You can no longer push the boundaries of craft brew artistry with the standard water, hops, and yeast mixture alone.
Since the very beginning, brewers have sought unique ingredients to shake things up a bit. Whether these are locally grown foods such as the colonial pumpkin ales, or simple experimentation, adjuncts, and the mastery of their application, have become integral parts of every brewer’s tool belt.
This week, I’d like to discuss one of the most ambitious and potent adjuncts I’ve had the privilege of tasting: the chili pepper. Your typical chili-infused beer braces itself with a robust base into which the chili flavors are delicately weaved. The properly brewed chili beer will balance the sharp bite of the chili peppers against the malty and sweet backbone of a stout or porter.
Having mentioned the ‘properly brewed’ chili beer, I’ll give an example of a laudable brew and subsequently, a beer I found quite lacking.
First up is Ska’s Molé Stout. The first in a series of four seasonal beers acknowledging their southwestern heritage, Ska released the Molé Stout on Sept. 21 of this year, the Autumnal Equinox. This is a beautifully crafted beer, and it may take an entire can to explore all its subtle flavors.
It pours a deep brown/black color with a light-caramel head hinting at the molé waiting inside. The nose is well balanced with Mexican chocolate and nutmeg as the most predominant notes followed by a subtle spice indicative of southwestern heritage. At this point, I become noticeably excited to give it a try.
The first sip blew me away. It was everything I’d hoped for and more nuanced than I’d expected. As it first graced my mouth, I noticed espresso and chocolate right up front, distinctly stout-based characteristics.
Next, as I began to experience the full flavor range, the subtle complexities became apparent. This beer is big and bold. Vanilla, nutmeg, caramel, espresso, chocolate, and, of course, chili spice are all discernable. As this explosion of flavor peaked, the chili flavor began to slowly dominate. I wouldn’t quite call it spicy, but definitely present in an almost ethereal way. The pepper lingered pleasantly and then faded away into the chocolaty espresso of the stout. This beer is an absolute must-try, possibly my favorite of the year. Ska’s brilliance continues to shine through, even in the trickiest of flavor combinations. It serves to show not only how to brew this beer properly, but how to do it improperly as well.

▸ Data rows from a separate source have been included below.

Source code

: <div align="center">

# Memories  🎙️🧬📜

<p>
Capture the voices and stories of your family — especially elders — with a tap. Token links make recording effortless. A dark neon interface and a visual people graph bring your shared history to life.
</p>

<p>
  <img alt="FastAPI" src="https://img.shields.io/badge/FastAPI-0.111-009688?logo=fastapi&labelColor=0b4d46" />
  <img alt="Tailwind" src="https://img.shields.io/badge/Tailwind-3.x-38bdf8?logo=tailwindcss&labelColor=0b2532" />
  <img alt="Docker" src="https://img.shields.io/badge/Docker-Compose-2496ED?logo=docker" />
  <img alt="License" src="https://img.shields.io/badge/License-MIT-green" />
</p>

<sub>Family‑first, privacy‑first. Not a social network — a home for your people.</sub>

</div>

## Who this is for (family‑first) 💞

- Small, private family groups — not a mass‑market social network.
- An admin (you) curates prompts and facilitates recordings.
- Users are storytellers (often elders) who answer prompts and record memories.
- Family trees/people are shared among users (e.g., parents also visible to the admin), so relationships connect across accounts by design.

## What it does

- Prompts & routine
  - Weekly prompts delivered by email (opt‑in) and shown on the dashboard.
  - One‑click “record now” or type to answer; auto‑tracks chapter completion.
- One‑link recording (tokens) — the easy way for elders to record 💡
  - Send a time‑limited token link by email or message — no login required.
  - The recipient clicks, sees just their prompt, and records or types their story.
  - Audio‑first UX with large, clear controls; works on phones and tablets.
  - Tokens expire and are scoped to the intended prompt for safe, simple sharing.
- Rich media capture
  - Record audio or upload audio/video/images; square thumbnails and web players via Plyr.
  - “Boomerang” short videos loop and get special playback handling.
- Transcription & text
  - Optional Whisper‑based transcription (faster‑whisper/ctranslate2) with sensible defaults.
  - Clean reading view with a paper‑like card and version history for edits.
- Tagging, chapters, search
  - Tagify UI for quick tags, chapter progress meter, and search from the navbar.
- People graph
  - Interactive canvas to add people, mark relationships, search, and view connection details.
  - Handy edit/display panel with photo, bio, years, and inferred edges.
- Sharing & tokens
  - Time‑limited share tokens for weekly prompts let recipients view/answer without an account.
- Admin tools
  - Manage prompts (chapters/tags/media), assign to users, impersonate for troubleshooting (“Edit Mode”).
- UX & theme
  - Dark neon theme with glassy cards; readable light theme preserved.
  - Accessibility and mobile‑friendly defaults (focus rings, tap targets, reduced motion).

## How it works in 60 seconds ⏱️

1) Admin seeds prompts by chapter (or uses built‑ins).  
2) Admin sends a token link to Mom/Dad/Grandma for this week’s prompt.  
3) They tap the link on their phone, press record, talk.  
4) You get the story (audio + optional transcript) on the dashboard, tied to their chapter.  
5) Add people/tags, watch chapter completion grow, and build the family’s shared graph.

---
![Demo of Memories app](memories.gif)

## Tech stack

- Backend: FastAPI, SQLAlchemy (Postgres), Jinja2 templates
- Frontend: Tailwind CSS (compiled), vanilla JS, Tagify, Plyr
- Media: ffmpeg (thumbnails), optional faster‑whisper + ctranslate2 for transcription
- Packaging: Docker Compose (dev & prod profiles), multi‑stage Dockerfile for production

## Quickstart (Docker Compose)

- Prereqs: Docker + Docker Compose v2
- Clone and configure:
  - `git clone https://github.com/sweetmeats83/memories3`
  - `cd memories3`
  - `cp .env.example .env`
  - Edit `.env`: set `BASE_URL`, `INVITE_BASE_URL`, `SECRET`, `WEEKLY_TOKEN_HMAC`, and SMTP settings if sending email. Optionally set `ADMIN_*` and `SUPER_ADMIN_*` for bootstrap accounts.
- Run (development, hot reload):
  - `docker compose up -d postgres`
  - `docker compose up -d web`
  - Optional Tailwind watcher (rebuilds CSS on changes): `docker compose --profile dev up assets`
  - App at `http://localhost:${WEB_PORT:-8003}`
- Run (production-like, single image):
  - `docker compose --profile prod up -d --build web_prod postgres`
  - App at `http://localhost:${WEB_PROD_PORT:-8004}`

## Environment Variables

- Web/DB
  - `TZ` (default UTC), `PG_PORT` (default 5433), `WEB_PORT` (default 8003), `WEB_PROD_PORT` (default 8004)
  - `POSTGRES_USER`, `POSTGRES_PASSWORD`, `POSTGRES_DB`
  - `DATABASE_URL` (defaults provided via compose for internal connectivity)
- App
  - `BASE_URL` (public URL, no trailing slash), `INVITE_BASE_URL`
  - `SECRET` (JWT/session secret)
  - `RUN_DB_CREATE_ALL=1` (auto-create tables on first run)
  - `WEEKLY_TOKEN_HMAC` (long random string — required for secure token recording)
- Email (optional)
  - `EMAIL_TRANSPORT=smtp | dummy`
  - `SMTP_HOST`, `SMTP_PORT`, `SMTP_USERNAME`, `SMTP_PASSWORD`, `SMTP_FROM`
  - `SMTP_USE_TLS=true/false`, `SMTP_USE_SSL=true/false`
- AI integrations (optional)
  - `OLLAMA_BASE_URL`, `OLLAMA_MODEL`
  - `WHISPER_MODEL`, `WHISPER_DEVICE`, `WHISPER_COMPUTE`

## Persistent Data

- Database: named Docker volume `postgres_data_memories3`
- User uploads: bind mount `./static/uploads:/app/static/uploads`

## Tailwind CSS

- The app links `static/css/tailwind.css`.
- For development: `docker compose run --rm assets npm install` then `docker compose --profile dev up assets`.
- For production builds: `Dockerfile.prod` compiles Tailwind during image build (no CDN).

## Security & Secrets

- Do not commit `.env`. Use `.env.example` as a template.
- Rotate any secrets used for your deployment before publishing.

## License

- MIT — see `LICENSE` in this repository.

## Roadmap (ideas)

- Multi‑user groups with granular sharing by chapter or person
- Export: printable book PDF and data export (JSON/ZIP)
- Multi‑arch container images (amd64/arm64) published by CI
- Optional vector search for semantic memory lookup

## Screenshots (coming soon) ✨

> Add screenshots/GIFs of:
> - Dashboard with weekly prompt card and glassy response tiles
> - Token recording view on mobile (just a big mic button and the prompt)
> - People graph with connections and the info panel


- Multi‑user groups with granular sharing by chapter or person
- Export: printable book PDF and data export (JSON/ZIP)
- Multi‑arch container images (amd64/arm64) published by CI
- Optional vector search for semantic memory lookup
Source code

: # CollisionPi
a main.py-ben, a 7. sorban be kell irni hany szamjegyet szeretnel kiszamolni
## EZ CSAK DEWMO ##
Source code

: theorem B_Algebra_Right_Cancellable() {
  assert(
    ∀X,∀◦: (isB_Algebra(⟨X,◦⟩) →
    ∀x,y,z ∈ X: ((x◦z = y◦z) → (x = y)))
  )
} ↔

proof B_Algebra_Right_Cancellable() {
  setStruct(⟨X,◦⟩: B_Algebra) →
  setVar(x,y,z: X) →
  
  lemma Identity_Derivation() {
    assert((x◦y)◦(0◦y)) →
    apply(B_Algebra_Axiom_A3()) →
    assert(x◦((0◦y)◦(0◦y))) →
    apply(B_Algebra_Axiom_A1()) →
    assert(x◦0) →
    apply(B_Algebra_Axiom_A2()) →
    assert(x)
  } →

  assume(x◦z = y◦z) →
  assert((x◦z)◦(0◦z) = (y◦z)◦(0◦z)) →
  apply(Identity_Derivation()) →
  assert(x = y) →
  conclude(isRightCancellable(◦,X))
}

This is why I present this next beer, Twisted Pine’s Ghost Face Killah. It can be argued that this beer has its place among the many shelves of tasty beer available today. This I would classify as more of a novelty drink, not so much a pursuit of brewing genius as a ‘lets put a bunch of peppers in this and name it after the Wu-Tang Clan’ – perhaps not as bad an idea in theory as in practice.
It pours a yellowy-orange and, with such a pungent nose, I could hardly finish looking at its color. Its smell is that of peppers. Anaheim, Fresno, Jalapeño, Serrano, Habanero, and Ghost Chile were all used in the brewing process. There is almost no head on this beer. Presumably it has been chased away by all the pepper oils lying dormant, waiting to destroy your mouth like some nuclear Hot-Pocket.
The Ghost Face Killah tastes as though someone took perfectly reasonable amber ale and poured a bottle of Frank’s Red-Hot inside as an April Fool’s joke. That’s exactly what most people take away from this beer, it’s some novelty to be tried once and then left alone forever. I’m really not sure what Twisted Pine was aiming for with this one, but if it was an artfully made chili brew, they missed.
A drinkable chili beer is a tough thing to make happen, but when it’s done right, it can be something to cherish. Hats off to Ska for such an ambitious brew that puts beers like Ghost Face Killah to shame.